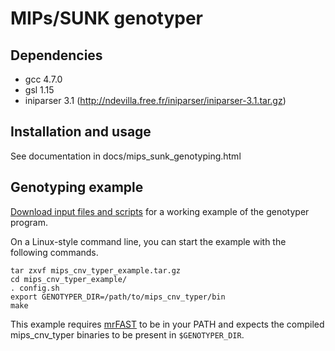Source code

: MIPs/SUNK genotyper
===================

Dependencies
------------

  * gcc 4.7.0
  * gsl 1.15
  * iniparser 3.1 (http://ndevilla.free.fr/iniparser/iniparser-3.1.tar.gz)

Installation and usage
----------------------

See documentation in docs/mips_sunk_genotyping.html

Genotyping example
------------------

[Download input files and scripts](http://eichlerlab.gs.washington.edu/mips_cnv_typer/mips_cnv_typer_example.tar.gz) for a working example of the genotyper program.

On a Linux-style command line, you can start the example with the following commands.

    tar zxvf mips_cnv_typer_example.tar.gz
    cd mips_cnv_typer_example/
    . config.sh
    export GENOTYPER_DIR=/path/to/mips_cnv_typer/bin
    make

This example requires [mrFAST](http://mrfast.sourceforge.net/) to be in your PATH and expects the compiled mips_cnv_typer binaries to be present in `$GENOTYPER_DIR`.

* _EXERCISE OBJECTIVE_
The answer must be an exact copy of the lines from the one containing "export GENOTYPER_DIR=/path/to/mips_cnv_typer/bin" through the last line of the records, both included.

* _YOUR SOLUTION_
    export GENOTYPER_DIR=/path/to/mips_cnv_typer/bin
    make

This example requires [mrFAST](http://mrfast.sourceforge.net/) to be in your PATH and expects the compiled mips_cnv_typer binaries to be present in `$GENOTYPER_DIR`.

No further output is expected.